● **TASK DESCRIPTION**
Among the records that follow, count the lines where "Optimizations" appears, and state the count by itself.

● **DATA UNDER STUDY**
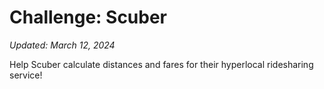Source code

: # Challenge: Scuber
_Updated: March 12, 2024_

Help Scuber calculate distances and fares for their hyperlocal ridesharing service!

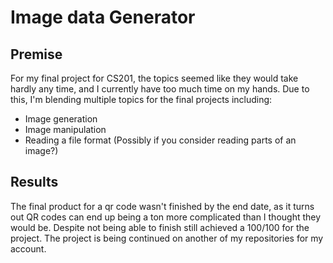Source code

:  # Image data Generator

## Premise
 For my final project for CS201, the topics seemed like they would take hardly any time, and I currently have too much time on my hands. Due to this, I'm blending multiple topics for the final projects including: 
 - Image generation
 - Image manipulation
 - Reading a file format (Possibly if you consider reading parts of an image?)
 
## Results
The final product for a qr code wasn't finished by the end date, as it turns out QR codes can end up being a ton more complicated than I thought they would be. Despite not being able to finish still achieved a 100/100 for the project. The project is being continued on another of my repositories for my account.
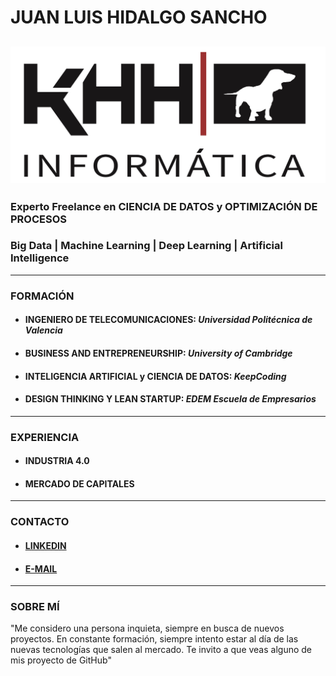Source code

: # JUAN LUIS HIDALGO SANCHO
![This is me](ajustado.jpg)
-----------------------------------------
### Experto Freelance en CIENCIA DE DATOS y OPTIMIZACIÓN DE PROCESOS 
### Big Data | Machine Learning | Deep Learning | Artificial Intelligence
------------------------------------------
### FORMACIÓN
* #### INGENIERO DE TELECOMUNICACIONES: ***Universidad Politécnica de Valencia***
* #### BUSINESS AND ENTREPRENEURSHIP: ***University of Cambridge***
* #### INTELIGENCIA ARTIFICIAL y CIENCIA DE DATOS: ***KeepCoding***
* #### DESIGN THINKING Y LEAN STARTUP: ***EDEM Escuela de Empresarios***
-------------------------------------------
### EXPERIENCIA
* #### INDUSTRIA 4.0
* #### MERCADO DE CAPITALES
---------------------------------------------
### CONTACTO
* #### [LINKEDIN]
* #### [E-MAIL]
------------------------------------------
### SOBRE MÍ
"Me considero una persona inquieta, siempre en busca de nuevos proyectos. 
En constante formación, siempre intento estar al día de las nuevas tecnologías
que salen al mercado.
Te invito a que veas alguno de mis proyecto de GitHub"

[LINKEDIN]:https://www.linkedin.com/in/juanluishidalgo/
[E-MAIL]:mailto:jhidalgo@khhinformatica.com
[img1]:/JUAHISAN/ajustado.jpg 

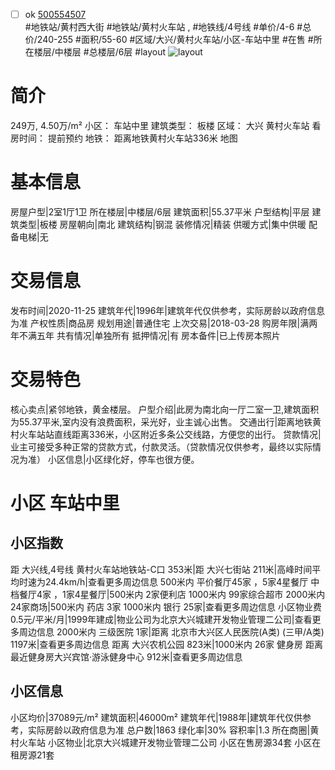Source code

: - [ ] ok [500554507](https://bj.5i5j.com/ershoufang/500554507.html)  
 #地铁站/黄村西大街 #地铁站/黄村火车站 ,  #地铁线/4号线
#单价/4-6 #总价/240-255 #面积/55-60   #区域/大兴/黄村火车站/小区-车站中里 #在售 #所在楼层/中楼层 #总楼层/6层 #layout 
![layout](http://image2a.5i5j.com/bdir/layout/88d93d9535c84f28a18764ce899b0c67.jpg_P5.jpg) 
# 简介 
 249万,  4.50万/m² 
小区： 车站中里
建筑类型： 板楼
区域： 大兴 黄村火车站
看房时间： 提前预约
地铁： 距离地铁黄村火车站336米 地图
# 基本信息 
 房屋户型|2室1厅1卫
所在楼层|中楼层/6层
建筑面积|55.37平米
户型结构|平层
建筑类型|板楼
房屋朝向|南北
建筑结构|钢混
装修情况|精装
供暖方式|集中供暖
配备电梯|无
# 交易信息 
 发布时间|2020-11-25
建筑年代|1996年|建筑年代仅供参考，实际房龄以政府信息为准
产权性质|商品房
规划用途|普通住宅
上次交易|2018-03-28
购房年限|满两年不满五年
共有情况|单独所有
抵押情况|有
房本备件|已上传房本照片
# 交易特色 
 核心卖点|紧邻地铁，黄金楼层。
户型介绍|此房为南北向一厅二室一卫,建筑面积为55.37平米,室内没有浪费面积，采光好，业主诚心出售。
交通出行|距离地铁黄村火车站站直线距离336米，小区附近多条公交线路，方便您的出行。
贷款情况|业主可接受多种正常的贷款方式，付款灵活。（贷款情况仅供参考，最终以实际情况为准）
小区信息|小区绿化好，停车也很方便。
# 小区 车站中里
## 小区指数 
 距 大兴线,4号线 黄村火车站地铁站-C口 353米|距 大兴七街站 211米|高峰时间平均时速为24.4km/h|查看更多周边信息
500米内 平价餐厅45家 ，5家4星餐厅
中档餐厅4家 ，1家4星餐厅|500米内 2家便利店
1000米内 99家综合超市
2000米内 24家商场|500米内 药店 3家
1000米内 银行 25家|查看更多周边信息
小区物业费0.5元/平米/月|1999年建成|物业公司为北京大兴城建开发物业管理二公司|查看更多周边信息
2000米内 三级医院 1家|距离 北京市大兴区人民医院(A类) (三甲/A类) 1197米|查看更多周边信息
距离 大兴农机公园 823米|1000米内 26家 健身房
距离最近健身房大兴宾馆·游泳健身中心 912米|查看更多周边信息
## 小区信息 
 小区均价|37089元/m²
建筑面积|46000m²
建筑年代|1988年|建筑年代仅供参考，实际房龄以政府信息为准
总户数|1863
绿化率|30%
容积率|1.3
所在商圈|黄村火车站
小区物业|北京大兴城建开发物业管理二公司
小区在售房源34套
小区在租房源21套
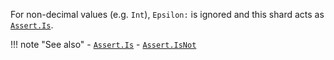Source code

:  For non-decimal values (e.g. `Int`), `Epsilon:` is ignored and this shard acts as [`Assert.Is`](../Is).
 
!!! note "See also"
    - [`Assert.Is`](../Is)
    - [`Assert.IsNot`](../IsNot)
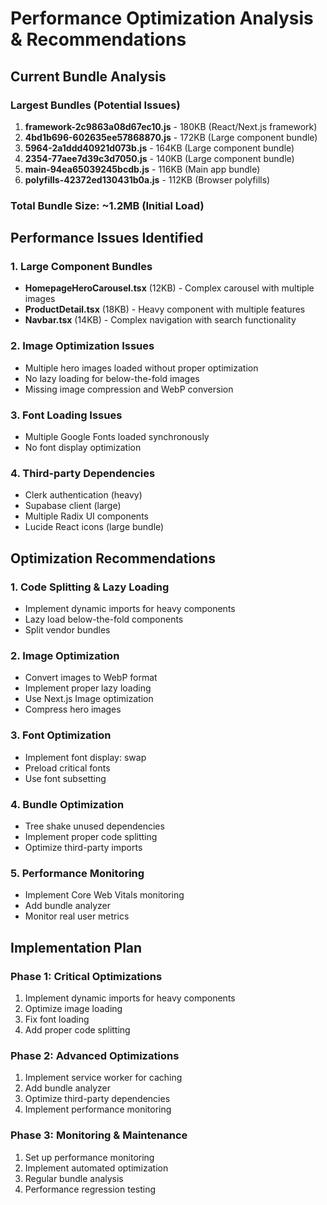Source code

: # Performance Optimization Analysis & Recommendations

## Current Bundle Analysis

### Largest Bundles (Potential Issues)
1. **framework-2c9863a08d67ec10.js** - 180KB (React/Next.js framework)
2. **4bd1b696-602635ee57868870.js** - 172KB (Large component bundle)
3. **5964-2a1ddd40921d073b.js** - 164KB (Large component bundle)
4. **2354-77aee7d39c3d7050.js** - 140KB (Large component bundle)
5. **main-94ea65039245bcdb.js** - 116KB (Main app bundle)
6. **polyfills-42372ed130431b0a.js** - 112KB (Browser polyfills)

### Total Bundle Size: ~1.2MB (Initial Load)

## Performance Issues Identified

### 1. Large Component Bundles
- **HomepageHeroCarousel.tsx** (12KB) - Complex carousel with multiple images
- **ProductDetail.tsx** (18KB) - Heavy component with multiple features
- **Navbar.tsx** (14KB) - Complex navigation with search functionality

### 2. Image Optimization Issues
- Multiple hero images loaded without proper optimization
- No lazy loading for below-the-fold images
- Missing image compression and WebP conversion

### 3. Font Loading Issues
- Multiple Google Fonts loaded synchronously
- No font display optimization

### 4. Third-party Dependencies
- Clerk authentication (heavy)
- Supabase client (large)
- Multiple Radix UI components
- Lucide React icons (large bundle)

## Optimization Recommendations

### 1. Code Splitting & Lazy Loading
- Implement dynamic imports for heavy components
- Lazy load below-the-fold components
- Split vendor bundles

### 2. Image Optimization
- Convert images to WebP format
- Implement proper lazy loading
- Use Next.js Image optimization
- Compress hero images

### 3. Font Optimization
- Implement font display: swap
- Preload critical fonts
- Use font subsetting

### 4. Bundle Optimization
- Tree shake unused dependencies
- Implement proper code splitting
- Optimize third-party imports

### 5. Performance Monitoring
- Implement Core Web Vitals monitoring
- Add bundle analyzer
- Monitor real user metrics

## Implementation Plan

### Phase 1: Critical Optimizations
1. Implement dynamic imports for heavy components
2. Optimize image loading
3. Fix font loading
4. Add proper code splitting

### Phase 2: Advanced Optimizations
1. Implement service worker for caching
2. Add bundle analyzer
3. Optimize third-party dependencies
4. Implement performance monitoring

### Phase 3: Monitoring & Maintenance
1. Set up performance monitoring
2. Implement automated optimization
3. Regular bundle analysis
4. Performance regression testing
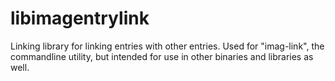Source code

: # libimagentrylink

Linking library for linking entries with other entries. Used for "imag-link",
the commandline utility, but intended for use in other binaries and libraries as
well.
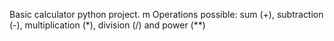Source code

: Basic calculator python project.
m
Operations possible: sum (+), subtraction (-), multiplication (*), division (/) and power (**)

● **TASK RESPONSE**
2